§ **EXERCISE INSTRUCTIONS**
Give back every record exactly, images excluded.

§ **Items listed in a dataset**
* * * * * * * * *

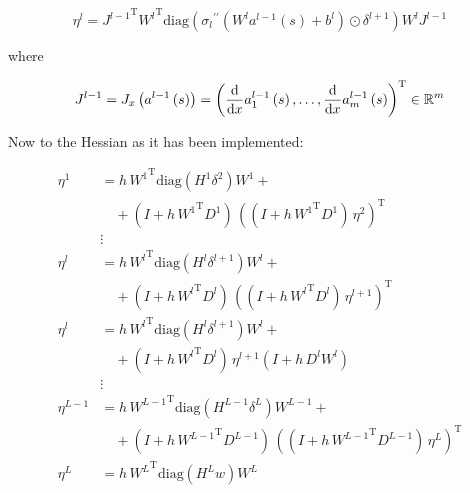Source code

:\begin{equation*}
    \eta^{l} = {J^{l-1}}^{\mathrm{T}} {W^{l}}^{\mathrm{T}} \mathrm{diag}\left({\sigma_{l}}^{\prime \prime}\left(W^{l} a^{l-1}\left(s\right) + b^{l}\right) \odot \delta^{l+1}\right) W^{l} J^{l-1}
\end{equation*}

where 

\begin{equation*}
    J^{l-1} = J_x\left(a^{l-1}\left(s\right)\right) = \left( \frac{\textup{d}}{\textup{d} x} a^{l-1}_1\left(s\right), \ldots, \frac{\textup{d}}{\textup{d} x} a^{l-1}_m\left(s\right) \right)^{\mathrm{T}} \in \mathbb{R}^{m}
\end{equation*}


Now to the Hessian as it has been implemented: 

\begin{align*}
    \eta^{1} & = h \, {W^{1}}^{\mathrm{T}} \mathrm{diag} \left( H^{1} \delta^{2} \right) W^{1} + \\
    & \quad + \left( I + h \, {W^{1}}^{\mathrm{T}} D^{1} \right) \, \left( \left( I + h \, {W^{1}}^{\mathrm{T}} D^{1} \right) \, \eta^{2} \right)^{\mathrm{T}} \\ 
    &\vdots\\
    \eta^{l} & = h \, {W^{l}}^{\mathrm{T}} \mathrm{diag} \left( H^{l} \delta^{l+1} \right) W^{l} + \\
    & \quad + \left( I + h \, {W^{l}}^{\mathrm{T}} D^{l} \right) \, \left( \left( I + h \, {W^{l}}^{\mathrm{T}} D^{l} \right) \, \eta^{l+1} \right)^{\mathrm{T}} \\ 
    \eta^{l} & = h \, {W^{l}}^{\mathrm{T}} \mathrm{diag} \left( H^{l} \delta^{l+1} \right) W^{l} + \\
    & \quad + \left( I + h \, {W^{l}}^{\mathrm{T}} D^{l} \right) \, \eta^{l+1}  \left( I + h \,  D^{l} {W^{l}} \right) \\ 
    &\vdots\\
    \eta^{L-1} & = h \, {W^{L-1}}^{\mathrm{T}} \mathrm{diag} \left( H^{L-1} \delta^{L} \right) W^{L-1} + \\
    & \quad + \left( I + h \, {W^{L-1}}^{\mathrm{T}} D^{L-1} \right) \, \left( \left( I + h \, {W^{L-1}}^{\mathrm{T}} D^{L-1} \right) \, \eta^{L} \right)^{\mathrm{T}} \\
    \eta^{L} &  = h \, {W^{L}}^{\mathrm{T}} \mathrm{diag}\left(H^{L} w\right) W^{L} 
\end{align*}

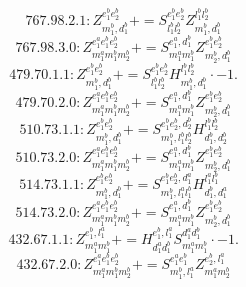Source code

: \documentclass[letterpaper,10pt,fleqn,leqno,onecolumn]{article}
\begin{document}
\begin{equation} \;\;\;\;\;\;  767.98.2.1: Z^{e_{1}^{b}e_{2}^{b}}_{m_{1}^{b},d_{1}^{b}}+=S^{e_{1}^{b}e_{2}^{b}}_{l_{1}^{b}l_{2}^{b}}Z^{l_{1}^{b}l_{2}^{b}}_{m_{1}^{b},d_{1}^{b}} \end{equation}
\begin{equation} \;\;\;\;\;\;  767.98.3.0: Z^{e_{1}^{a}e_{1}^{b}e_{2}^{b}}_{m_{1}^{a}m_{1}^{b}m_{2}^{b}}+=S^{e_{1}^{a},d_{1}^{b}}_{m_{1}^{a}m_{1}^{b}}Z^{e_{1}^{b}e_{2}^{b}}_{m_{2}^{b},d_{1}^{b}} \end{equation}
\begin{equation} \;\;\;\;\;\;  479.70.1.1: Z^{e_{1}^{b}e_{2}^{b}}_{m_{1}^{b},d_{1}^{b}}+=S^{e_{1}^{b}e_{2}^{b}}_{l_{1}^{b}l_{2}^{b}}H^{l_{1}^{b}l_{2}^{b}}_{m_{1}^{b},d_{1}^{b}}\cdot -1. \end{equation}
\begin{equation} \;\;\;\;\;\;  479.70.2.0: Z^{e_{1}^{a}e_{1}^{b}e_{2}^{b}}_{m_{1}^{a}m_{1}^{b}m_{2}^{b}}+=S^{e_{1}^{a},d_{1}^{b}}_{m_{1}^{a}m_{1}^{b}}Z^{e_{1}^{b}e_{2}^{b}}_{m_{2}^{b},d_{1}^{b}} \end{equation}
\begin{equation} \;\;\;\;\;\;  510.73.1.1: Z^{e_{1}^{b}e_{2}^{b}}_{m_{1}^{b},d_{1}^{b}}+=S^{e_{1}^{b}e_{2}^{b},d_{2}^{b}}_{m_{1}^{b},l_{1}^{b}l_{2}^{b}}H^{l_{1}^{b}l_{2}^{b}}_{d_{1}^{b},d_{2}^{b}} \end{equation}
\begin{equation} \;\;\;\;\;\;  510.73.2.0: Z^{e_{1}^{a}e_{1}^{b}e_{2}^{b}}_{m_{1}^{a}m_{1}^{b}m_{2}^{b}}+=S^{e_{1}^{a},d_{1}^{b}}_{m_{1}^{a}m_{1}^{b}}Z^{e_{1}^{b}e_{2}^{b}}_{m_{2}^{b},d_{1}^{b}} \end{equation}
\begin{equation} \;\;\;\;\;\;  514.73.1.1: Z^{e_{1}^{b}e_{2}^{b}}_{m_{1}^{b},d_{1}^{b}}+=S^{e_{1}^{b}e_{2}^{b},d_{1}^{a}}_{m_{1}^{b},l_{1}^{a}l_{1}^{b}}H^{l_{1}^{a}l_{1}^{b}}_{d_{1}^{b},d_{1}^{a}} \end{equation}
\begin{equation} \;\;\;\;\;\;  514.73.2.0: Z^{e_{1}^{a}e_{1}^{b}e_{2}^{b}}_{m_{1}^{a}m_{1}^{b}m_{2}^{b}}+=S^{e_{1}^{a},d_{1}^{b}}_{m_{1}^{a}m_{1}^{b}}Z^{e_{1}^{b}e_{2}^{b}}_{m_{2}^{b},d_{1}^{b}} \end{equation}
\begin{equation} \;\;\;\;\;\;  432.67.1.1: Z^{e_{1}^{b},l_{1}^{a}}_{m_{1}^{a}m_{1}^{b}}+=H^{e_{1}^{b},l_{1}^{a}}_{d_{1}^{a}d_{1}^{b}}S^{d_{1}^{a}d_{1}^{b}}_{m_{1}^{a}m_{1}^{b}}\cdot -1. \end{equation}
\begin{equation} \;\;\;\;\;\;  432.67.2.0: Z^{e_{1}^{a}e_{1}^{b}e_{2}^{b}}_{m_{1}^{a}m_{1}^{b}m_{2}^{b}}+=S^{e_{1}^{a}e_{1}^{b}}_{m_{1}^{b},l_{1}^{a}}Z^{e_{2}^{b},l_{1}^{a}}_{m_{1}^{a}m_{2}^{b}} \end{equation}
\end{document}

* * * * * * * * *

§ **TASK OUTPUT**
Source code

:\begin{equation*}
    \eta^{l} = {J^{l-1}}^{\mathrm{T}} {W^{l}}^{\mathrm{T}} \mathrm{diag}\left({\sigma_{l}}^{\prime \prime}\left(W^{l} a^{l-1}\left(s\right) + b^{l}\right) \odot \delta^{l+1}\right) W^{l} J^{l-1}
\end{equation*}

where 

\begin{equation*}
    J^{l-1} = J_x\left(a^{l-1}\left(s\right)\right) = \left( \frac{\textup{d}}{\textup{d} x} a^{l-1}_1\left(s\right), \ldots, \frac{\textup{d}}{\textup{d} x} a^{l-1}_m\left(s\right) \right)^{\mathrm{T}} \in \mathbb{R}^{m}
\end{equation*}


Now to the Hessian as it has been implemented: 

\begin{align*}
    \eta^{1} & = h \, {W^{1}}^{\mathrm{T}} \mathrm{diag} \left( H^{1} \delta^{2} \right) W^{1} + \\
    & \quad + \left( I + h \, {W^{1}}^{\mathrm{T}} D^{1} \right) \, \left( \left( I + h \, {W^{1}}^{\mathrm{T}} D^{1} \right) \, \eta^{2} \right)^{\mathrm{T}} \\ 
    &\vdots\\
    \eta^{l} & = h \, {W^{l}}^{\mathrm{T}} \mathrm{diag} \left( H^{l} \delta^{l+1} \right) W^{l} + \\
    & \quad + \left( I + h \, {W^{l}}^{\mathrm{T}} D^{l} \right) \, \left( \left( I + h \, {W^{l}}^{\mathrm{T}} D^{l} \right) \, \eta^{l+1} \right)^{\mathrm{T}} \\ 
    \eta^{l} & = h \, {W^{l}}^{\mathrm{T}} \mathrm{diag} \left( H^{l} \delta^{l+1} \right) W^{l} + \\
    & \quad + \left( I + h \, {W^{l}}^{\mathrm{T}} D^{l} \right) \, \eta^{l+1}  \left( I + h \,  D^{l} {W^{l}} \right) \\ 
    &\vdots\\
    \eta^{L-1} & = h \, {W^{L-1}}^{\mathrm{T}} \mathrm{diag} \left( H^{L-1} \delta^{L} \right) W^{L-1} + \\
    & \quad + \left( I + h \, {W^{L-1}}^{\mathrm{T}} D^{L-1} \right) \, \left( \left( I + h \, {W^{L-1}}^{\mathrm{T}} D^{L-1} \right) \, \eta^{L} \right)^{\mathrm{T}} \\
    \eta^{L} &  = h \, {W^{L}}^{\mathrm{T}} \mathrm{diag}\left(H^{L} w\right) W^{L} 
\end{align*}

Source code

: \documentclass[letterpaper,10pt,fleqn,leqno,onecolumn]{article}
\begin{document}
\begin{equation} \;\;\;\;\;\;  767.98.2.1: Z^{e_{1}^{b}e_{2}^{b}}_{m_{1}^{b},d_{1}^{b}}+=S^{e_{1}^{b}e_{2}^{b}}_{l_{1}^{b}l_{2}^{b}}Z^{l_{1}^{b}l_{2}^{b}}_{m_{1}^{b},d_{1}^{b}} \end{equation}
\begin{equation} \;\;\;\;\;\;  767.98.3.0: Z^{e_{1}^{a}e_{1}^{b}e_{2}^{b}}_{m_{1}^{a}m_{1}^{b}m_{2}^{b}}+=S^{e_{1}^{a},d_{1}^{b}}_{m_{1}^{a}m_{1}^{b}}Z^{e_{1}^{b}e_{2}^{b}}_{m_{2}^{b},d_{1}^{b}} \end{equation}
\begin{equation} \;\;\;\;\;\;  479.70.1.1: Z^{e_{1}^{b}e_{2}^{b}}_{m_{1}^{b},d_{1}^{b}}+=S^{e_{1}^{b}e_{2}^{b}}_{l_{1}^{b}l_{2}^{b}}H^{l_{1}^{b}l_{2}^{b}}_{m_{1}^{b},d_{1}^{b}}\cdot -1. \end{equation}
\begin{equation} \;\;\;\;\;\;  479.70.2.0: Z^{e_{1}^{a}e_{1}^{b}e_{2}^{b}}_{m_{1}^{a}m_{1}^{b}m_{2}^{b}}+=S^{e_{1}^{a},d_{1}^{b}}_{m_{1}^{a}m_{1}^{b}}Z^{e_{1}^{b}e_{2}^{b}}_{m_{2}^{b},d_{1}^{b}} \end{equation}
\begin{equation} \;\;\;\;\;\;  510.73.1.1: Z^{e_{1}^{b}e_{2}^{b}}_{m_{1}^{b},d_{1}^{b}}+=S^{e_{1}^{b}e_{2}^{b},d_{2}^{b}}_{m_{1}^{b},l_{1}^{b}l_{2}^{b}}H^{l_{1}^{b}l_{2}^{b}}_{d_{1}^{b},d_{2}^{b}} \end{equation}
\begin{equation} \;\;\;\;\;\;  510.73.2.0: Z^{e_{1}^{a}e_{1}^{b}e_{2}^{b}}_{m_{1}^{a}m_{1}^{b}m_{2}^{b}}+=S^{e_{1}^{a},d_{1}^{b}}_{m_{1}^{a}m_{1}^{b}}Z^{e_{1}^{b}e_{2}^{b}}_{m_{2}^{b},d_{1}^{b}} \end{equation}
\begin{equation} \;\;\;\;\;\;  514.73.1.1: Z^{e_{1}^{b}e_{2}^{b}}_{m_{1}^{b},d_{1}^{b}}+=S^{e_{1}^{b}e_{2}^{b},d_{1}^{a}}_{m_{1}^{b},l_{1}^{a}l_{1}^{b}}H^{l_{1}^{a}l_{1}^{b}}_{d_{1}^{b},d_{1}^{a}} \end{equation}
\begin{equation} \;\;\;\;\;\;  514.73.2.0: Z^{e_{1}^{a}e_{1}^{b}e_{2}^{b}}_{m_{1}^{a}m_{1}^{b}m_{2}^{b}}+=S^{e_{1}^{a},d_{1}^{b}}_{m_{1}^{a}m_{1}^{b}}Z^{e_{1}^{b}e_{2}^{b}}_{m_{2}^{b},d_{1}^{b}} \end{equation}
\begin{equation} \;\;\;\;\;\;  432.67.1.1: Z^{e_{1}^{b},l_{1}^{a}}_{m_{1}^{a}m_{1}^{b}}+=H^{e_{1}^{b},l_{1}^{a}}_{d_{1}^{a}d_{1}^{b}}S^{d_{1}^{a}d_{1}^{b}}_{m_{1}^{a}m_{1}^{b}}\cdot -1. \end{equation}
\begin{equation} \;\;\;\;\;\;  432.67.2.0: Z^{e_{1}^{a}e_{1}^{b}e_{2}^{b}}_{m_{1}^{a}m_{1}^{b}m_{2}^{b}}+=S^{e_{1}^{a}e_{1}^{b}}_{m_{1}^{b},l_{1}^{a}}Z^{e_{2}^{b},l_{1}^{a}}_{m_{1}^{a}m_{2}^{b}} \end{equation}
\end{document}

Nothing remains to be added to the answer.